Conditions were much the same during virtually all of 2013, a year which many valley communities and other California cities recorded all-time record low calendar-year precipitation totals. Arid Bakersfield actually had more 2013 rain than normally damp San Francisco.

WORSE THAN ’77 DROUGHT

How the rest of the current winter and spring will play out remains to be seen but until the late February storms snuck through, the pesky high-pressure ridge had proven to be tougher and more persistent than one that created the 1976-77 drought. That water year was the San Joaquin River’s driest on record going into 2013-14.
High pressure systems are usually associated with fair weather but, like everything in the atmosphere and weather, there are numerous complexities constantly at work, many involving temperature.
There has been some speculation that the current drought may be a product of climate change but most scientists say they don’t know. “I wish I had a really good answer for this,” Daniel Cayan, an oceanographer and atmospheric scientist with the Scripps Institution of Oceanography in La Jolla, was quoted as saying in a news account. “It’s unusual for the pattern to have not broken down to allow some relatively active, vigorous winter storm systems to track across California.”
However, most water that ends up in the state’s vital system of reservoirs each year is captured from the work of what is usually just a few such potent storms. Without enough runoff, there is simply not enough water to store and create a significant supply.

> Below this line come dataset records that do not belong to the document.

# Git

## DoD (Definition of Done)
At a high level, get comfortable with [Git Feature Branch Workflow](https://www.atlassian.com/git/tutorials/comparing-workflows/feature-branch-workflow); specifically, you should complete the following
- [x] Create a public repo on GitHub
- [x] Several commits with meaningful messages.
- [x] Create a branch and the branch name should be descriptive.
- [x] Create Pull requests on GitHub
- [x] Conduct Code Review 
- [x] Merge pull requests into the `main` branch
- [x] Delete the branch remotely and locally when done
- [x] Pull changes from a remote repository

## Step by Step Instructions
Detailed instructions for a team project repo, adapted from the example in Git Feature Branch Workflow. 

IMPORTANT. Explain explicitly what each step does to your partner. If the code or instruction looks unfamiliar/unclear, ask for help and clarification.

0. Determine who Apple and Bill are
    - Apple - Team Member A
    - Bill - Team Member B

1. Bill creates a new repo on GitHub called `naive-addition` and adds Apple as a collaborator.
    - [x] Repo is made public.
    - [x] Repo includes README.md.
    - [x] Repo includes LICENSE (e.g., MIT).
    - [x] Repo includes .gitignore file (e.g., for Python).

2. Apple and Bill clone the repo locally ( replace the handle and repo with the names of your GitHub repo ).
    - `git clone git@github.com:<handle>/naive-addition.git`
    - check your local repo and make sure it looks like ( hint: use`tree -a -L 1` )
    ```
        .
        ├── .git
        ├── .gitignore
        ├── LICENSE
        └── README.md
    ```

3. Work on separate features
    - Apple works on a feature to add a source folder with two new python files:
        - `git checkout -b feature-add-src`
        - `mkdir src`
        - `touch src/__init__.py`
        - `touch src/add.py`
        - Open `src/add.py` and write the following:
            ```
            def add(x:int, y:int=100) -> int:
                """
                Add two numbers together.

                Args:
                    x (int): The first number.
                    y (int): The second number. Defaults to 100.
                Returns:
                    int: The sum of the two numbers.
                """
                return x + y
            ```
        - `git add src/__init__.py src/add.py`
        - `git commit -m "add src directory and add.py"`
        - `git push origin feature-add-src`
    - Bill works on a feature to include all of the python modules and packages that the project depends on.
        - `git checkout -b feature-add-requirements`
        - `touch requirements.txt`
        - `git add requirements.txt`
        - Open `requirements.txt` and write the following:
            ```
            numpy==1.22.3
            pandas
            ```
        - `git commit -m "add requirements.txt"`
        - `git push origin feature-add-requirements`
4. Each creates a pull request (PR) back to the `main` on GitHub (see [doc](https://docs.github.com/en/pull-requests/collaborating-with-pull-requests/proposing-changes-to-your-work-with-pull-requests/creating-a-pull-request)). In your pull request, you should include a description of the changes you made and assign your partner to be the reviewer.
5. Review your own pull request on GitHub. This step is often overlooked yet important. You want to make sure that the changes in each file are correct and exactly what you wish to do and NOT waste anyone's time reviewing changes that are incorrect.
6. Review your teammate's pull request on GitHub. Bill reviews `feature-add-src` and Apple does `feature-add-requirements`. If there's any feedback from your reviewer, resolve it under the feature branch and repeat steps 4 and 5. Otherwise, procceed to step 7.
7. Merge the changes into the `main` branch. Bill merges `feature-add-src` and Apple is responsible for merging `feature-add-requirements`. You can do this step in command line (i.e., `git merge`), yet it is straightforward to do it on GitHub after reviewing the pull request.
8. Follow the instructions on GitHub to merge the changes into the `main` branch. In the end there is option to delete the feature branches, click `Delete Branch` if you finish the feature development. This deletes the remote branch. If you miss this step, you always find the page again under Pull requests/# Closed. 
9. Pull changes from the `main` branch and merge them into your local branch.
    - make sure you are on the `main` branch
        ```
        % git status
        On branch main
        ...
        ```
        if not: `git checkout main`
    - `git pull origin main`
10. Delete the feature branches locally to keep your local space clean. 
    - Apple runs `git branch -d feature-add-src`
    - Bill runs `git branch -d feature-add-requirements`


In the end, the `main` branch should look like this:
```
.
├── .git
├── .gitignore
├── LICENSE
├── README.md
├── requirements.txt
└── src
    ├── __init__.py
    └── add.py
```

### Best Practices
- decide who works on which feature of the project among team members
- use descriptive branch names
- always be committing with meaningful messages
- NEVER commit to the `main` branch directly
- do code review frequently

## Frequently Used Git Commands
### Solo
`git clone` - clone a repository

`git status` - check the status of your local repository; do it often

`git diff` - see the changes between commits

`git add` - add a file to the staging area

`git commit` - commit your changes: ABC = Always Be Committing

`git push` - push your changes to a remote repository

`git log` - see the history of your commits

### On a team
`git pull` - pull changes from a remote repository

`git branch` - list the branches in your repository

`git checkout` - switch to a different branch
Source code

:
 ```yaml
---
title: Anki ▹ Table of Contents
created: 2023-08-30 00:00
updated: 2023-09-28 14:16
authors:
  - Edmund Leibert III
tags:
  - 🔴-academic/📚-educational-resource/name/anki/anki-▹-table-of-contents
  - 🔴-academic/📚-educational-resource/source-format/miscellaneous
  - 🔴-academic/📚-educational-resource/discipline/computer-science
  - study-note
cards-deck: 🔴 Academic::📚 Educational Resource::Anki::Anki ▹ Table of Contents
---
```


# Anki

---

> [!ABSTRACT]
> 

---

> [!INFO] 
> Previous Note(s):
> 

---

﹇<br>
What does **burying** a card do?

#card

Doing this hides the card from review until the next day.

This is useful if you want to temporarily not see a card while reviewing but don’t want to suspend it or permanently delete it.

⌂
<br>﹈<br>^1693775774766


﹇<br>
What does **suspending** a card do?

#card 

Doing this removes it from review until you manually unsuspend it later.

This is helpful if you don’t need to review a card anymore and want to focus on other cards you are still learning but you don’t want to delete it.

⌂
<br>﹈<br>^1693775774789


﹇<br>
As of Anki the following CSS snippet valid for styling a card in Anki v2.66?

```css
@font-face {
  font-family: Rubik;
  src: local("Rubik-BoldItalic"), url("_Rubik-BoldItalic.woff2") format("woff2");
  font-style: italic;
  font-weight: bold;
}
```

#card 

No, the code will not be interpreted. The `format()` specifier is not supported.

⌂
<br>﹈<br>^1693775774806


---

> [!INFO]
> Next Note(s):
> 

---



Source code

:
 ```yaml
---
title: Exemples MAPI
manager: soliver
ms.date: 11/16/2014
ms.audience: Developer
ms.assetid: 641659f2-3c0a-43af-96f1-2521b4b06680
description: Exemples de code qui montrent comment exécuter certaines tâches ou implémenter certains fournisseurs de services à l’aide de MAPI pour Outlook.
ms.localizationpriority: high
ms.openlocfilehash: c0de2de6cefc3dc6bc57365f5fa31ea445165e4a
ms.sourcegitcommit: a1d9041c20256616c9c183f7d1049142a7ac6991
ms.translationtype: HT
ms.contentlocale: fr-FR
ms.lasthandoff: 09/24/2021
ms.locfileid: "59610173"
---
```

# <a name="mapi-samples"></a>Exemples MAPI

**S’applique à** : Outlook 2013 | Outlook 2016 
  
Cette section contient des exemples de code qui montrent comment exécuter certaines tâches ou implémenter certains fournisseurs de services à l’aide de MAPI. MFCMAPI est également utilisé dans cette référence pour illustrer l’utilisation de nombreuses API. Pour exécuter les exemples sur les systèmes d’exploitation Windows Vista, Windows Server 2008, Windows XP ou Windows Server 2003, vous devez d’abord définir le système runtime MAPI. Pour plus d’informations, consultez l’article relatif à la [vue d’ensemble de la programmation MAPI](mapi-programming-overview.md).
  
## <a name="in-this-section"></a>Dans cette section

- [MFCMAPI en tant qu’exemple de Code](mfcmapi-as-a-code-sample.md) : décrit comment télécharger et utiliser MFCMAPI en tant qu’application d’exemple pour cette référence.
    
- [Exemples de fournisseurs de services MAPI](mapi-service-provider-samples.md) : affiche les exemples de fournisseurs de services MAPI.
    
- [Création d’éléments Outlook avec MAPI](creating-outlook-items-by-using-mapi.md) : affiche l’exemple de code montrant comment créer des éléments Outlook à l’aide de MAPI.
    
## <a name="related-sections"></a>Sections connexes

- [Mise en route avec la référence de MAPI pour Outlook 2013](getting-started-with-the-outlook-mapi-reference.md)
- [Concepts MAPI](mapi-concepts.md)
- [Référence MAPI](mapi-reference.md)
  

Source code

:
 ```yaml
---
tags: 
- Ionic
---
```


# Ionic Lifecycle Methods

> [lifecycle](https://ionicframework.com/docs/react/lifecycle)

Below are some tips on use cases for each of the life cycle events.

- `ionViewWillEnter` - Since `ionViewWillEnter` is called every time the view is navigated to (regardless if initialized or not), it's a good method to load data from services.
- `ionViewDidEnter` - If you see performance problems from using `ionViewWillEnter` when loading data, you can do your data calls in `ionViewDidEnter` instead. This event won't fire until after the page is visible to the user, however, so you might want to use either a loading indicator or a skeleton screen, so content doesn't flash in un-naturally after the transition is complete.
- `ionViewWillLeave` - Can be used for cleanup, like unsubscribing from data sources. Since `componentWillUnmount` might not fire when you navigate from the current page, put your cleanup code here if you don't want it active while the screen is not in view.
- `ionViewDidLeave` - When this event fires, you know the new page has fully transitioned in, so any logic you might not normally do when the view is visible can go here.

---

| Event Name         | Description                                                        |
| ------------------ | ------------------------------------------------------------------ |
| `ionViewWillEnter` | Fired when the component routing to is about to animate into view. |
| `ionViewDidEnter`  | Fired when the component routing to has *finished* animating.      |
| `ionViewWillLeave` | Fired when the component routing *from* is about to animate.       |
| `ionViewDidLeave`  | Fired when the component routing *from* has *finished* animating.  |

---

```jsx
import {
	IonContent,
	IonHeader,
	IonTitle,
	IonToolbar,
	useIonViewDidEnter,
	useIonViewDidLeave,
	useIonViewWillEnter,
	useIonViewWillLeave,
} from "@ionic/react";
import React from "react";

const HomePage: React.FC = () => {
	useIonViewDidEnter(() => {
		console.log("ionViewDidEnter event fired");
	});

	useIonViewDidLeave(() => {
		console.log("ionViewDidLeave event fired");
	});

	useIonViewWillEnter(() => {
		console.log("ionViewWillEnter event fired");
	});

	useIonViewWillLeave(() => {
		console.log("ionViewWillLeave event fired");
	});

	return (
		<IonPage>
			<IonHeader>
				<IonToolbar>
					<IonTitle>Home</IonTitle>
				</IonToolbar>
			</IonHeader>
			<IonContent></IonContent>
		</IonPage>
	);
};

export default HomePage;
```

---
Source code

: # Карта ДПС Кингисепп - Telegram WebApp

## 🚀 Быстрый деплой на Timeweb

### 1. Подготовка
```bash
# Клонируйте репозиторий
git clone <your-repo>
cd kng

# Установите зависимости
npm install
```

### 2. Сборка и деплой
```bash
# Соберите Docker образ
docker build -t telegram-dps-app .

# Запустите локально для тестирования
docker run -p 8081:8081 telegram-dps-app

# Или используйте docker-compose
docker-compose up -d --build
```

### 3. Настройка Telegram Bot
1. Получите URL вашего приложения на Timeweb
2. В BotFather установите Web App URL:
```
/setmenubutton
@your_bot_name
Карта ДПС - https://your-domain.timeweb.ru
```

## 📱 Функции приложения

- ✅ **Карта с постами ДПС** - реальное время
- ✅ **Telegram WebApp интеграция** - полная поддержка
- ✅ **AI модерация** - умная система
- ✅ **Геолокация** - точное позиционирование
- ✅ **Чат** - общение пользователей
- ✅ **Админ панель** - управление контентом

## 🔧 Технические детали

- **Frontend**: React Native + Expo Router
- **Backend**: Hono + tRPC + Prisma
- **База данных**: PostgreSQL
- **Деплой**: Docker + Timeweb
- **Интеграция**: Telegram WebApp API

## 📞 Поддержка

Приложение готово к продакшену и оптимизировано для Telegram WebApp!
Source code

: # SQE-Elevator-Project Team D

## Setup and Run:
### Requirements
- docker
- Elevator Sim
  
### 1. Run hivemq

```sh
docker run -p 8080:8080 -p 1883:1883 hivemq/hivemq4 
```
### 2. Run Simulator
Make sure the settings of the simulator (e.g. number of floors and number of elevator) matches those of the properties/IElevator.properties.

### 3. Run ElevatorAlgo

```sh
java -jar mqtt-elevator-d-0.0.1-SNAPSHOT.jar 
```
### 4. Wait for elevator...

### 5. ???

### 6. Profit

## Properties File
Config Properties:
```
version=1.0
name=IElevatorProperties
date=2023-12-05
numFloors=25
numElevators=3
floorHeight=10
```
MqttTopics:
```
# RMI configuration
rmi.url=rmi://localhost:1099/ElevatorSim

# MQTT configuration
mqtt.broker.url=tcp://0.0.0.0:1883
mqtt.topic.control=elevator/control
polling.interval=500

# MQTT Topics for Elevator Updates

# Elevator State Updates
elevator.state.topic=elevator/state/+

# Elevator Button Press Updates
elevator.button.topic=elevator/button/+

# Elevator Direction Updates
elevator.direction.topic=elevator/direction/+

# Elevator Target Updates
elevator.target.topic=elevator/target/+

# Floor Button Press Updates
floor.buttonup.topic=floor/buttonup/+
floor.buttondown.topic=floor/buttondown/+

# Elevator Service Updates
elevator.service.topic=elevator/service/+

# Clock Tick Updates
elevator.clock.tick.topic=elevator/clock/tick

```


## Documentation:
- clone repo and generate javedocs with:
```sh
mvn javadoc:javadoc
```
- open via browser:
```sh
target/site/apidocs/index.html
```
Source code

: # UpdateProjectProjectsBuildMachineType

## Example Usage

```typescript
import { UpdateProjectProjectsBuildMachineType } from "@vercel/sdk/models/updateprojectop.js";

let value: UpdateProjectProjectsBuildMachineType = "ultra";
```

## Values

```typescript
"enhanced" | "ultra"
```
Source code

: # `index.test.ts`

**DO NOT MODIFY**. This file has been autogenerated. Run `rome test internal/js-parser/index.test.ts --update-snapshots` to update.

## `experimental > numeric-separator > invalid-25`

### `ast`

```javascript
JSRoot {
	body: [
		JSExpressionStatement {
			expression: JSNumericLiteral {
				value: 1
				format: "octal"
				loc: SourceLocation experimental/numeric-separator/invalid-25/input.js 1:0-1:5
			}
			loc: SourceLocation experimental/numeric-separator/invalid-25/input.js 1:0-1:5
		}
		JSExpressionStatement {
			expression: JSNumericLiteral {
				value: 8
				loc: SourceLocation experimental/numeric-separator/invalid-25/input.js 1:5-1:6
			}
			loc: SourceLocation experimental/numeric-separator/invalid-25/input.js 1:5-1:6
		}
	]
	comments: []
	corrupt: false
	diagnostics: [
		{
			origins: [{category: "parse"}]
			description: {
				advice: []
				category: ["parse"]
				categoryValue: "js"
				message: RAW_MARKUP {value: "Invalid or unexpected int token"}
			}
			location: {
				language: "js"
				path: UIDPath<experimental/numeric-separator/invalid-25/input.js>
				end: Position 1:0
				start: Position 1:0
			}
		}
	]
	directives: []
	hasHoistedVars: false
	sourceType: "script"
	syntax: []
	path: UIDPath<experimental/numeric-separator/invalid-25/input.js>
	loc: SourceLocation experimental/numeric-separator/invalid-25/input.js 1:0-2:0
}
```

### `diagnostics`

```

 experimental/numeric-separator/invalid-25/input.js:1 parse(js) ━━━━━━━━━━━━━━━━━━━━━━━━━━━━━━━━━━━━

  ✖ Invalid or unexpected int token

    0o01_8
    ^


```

A BETTER OUTLOOK FOR FALL?

There is growing hope among meteorologists that conditions may improve when the 2014-15 water year begins in October. Sea surface temperatures in the tropical Pacific are showing signs of possible development of an El Niño weather pattern beginning during the summer and continuing into the fall. In such a pattern, warmer than average sea surface temperatures often (but do not always) result in heavier than normal precipitation in much of California, a change that would be welcomed after three consecutive drought years.